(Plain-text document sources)
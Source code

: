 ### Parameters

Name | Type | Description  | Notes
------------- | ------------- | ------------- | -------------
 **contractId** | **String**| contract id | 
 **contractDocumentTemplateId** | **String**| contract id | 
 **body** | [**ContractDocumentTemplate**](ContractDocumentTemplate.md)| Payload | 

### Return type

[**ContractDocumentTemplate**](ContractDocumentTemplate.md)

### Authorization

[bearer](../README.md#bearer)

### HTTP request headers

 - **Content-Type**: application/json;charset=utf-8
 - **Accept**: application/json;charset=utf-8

...

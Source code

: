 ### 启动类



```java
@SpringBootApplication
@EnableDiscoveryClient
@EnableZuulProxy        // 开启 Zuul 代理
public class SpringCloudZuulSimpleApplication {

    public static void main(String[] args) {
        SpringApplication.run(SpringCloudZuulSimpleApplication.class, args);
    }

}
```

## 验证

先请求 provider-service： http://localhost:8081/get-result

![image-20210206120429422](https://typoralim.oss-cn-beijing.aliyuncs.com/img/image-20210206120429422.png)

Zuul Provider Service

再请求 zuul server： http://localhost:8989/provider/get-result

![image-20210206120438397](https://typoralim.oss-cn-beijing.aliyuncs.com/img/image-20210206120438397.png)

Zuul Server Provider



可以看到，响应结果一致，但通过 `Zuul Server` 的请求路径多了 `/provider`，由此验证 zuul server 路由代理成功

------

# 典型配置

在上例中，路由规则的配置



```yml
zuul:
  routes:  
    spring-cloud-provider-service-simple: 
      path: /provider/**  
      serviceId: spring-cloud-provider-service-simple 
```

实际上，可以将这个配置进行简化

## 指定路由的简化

==

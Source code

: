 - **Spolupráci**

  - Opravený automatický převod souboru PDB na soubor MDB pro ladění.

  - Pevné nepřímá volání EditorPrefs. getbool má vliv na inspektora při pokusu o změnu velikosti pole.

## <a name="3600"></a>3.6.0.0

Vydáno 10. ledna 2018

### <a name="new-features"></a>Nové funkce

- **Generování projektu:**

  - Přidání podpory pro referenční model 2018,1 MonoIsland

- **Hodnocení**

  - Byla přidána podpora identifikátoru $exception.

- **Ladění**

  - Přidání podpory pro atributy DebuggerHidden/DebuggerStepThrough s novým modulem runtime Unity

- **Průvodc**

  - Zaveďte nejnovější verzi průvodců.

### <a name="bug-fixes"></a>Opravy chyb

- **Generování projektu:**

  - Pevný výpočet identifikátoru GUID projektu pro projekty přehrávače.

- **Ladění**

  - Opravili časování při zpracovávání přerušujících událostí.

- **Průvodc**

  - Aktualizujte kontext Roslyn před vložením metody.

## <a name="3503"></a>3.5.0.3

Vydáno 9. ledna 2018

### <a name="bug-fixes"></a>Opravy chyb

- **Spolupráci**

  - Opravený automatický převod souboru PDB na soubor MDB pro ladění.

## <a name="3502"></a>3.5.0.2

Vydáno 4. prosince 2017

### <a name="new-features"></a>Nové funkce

Assignment
Within the entries above, find the string "json" and return each line that holds it.

Expected answer
 - **Content-Type**: application/json;charset=utf-8
 - **Accept**: application/json;charset=utf-8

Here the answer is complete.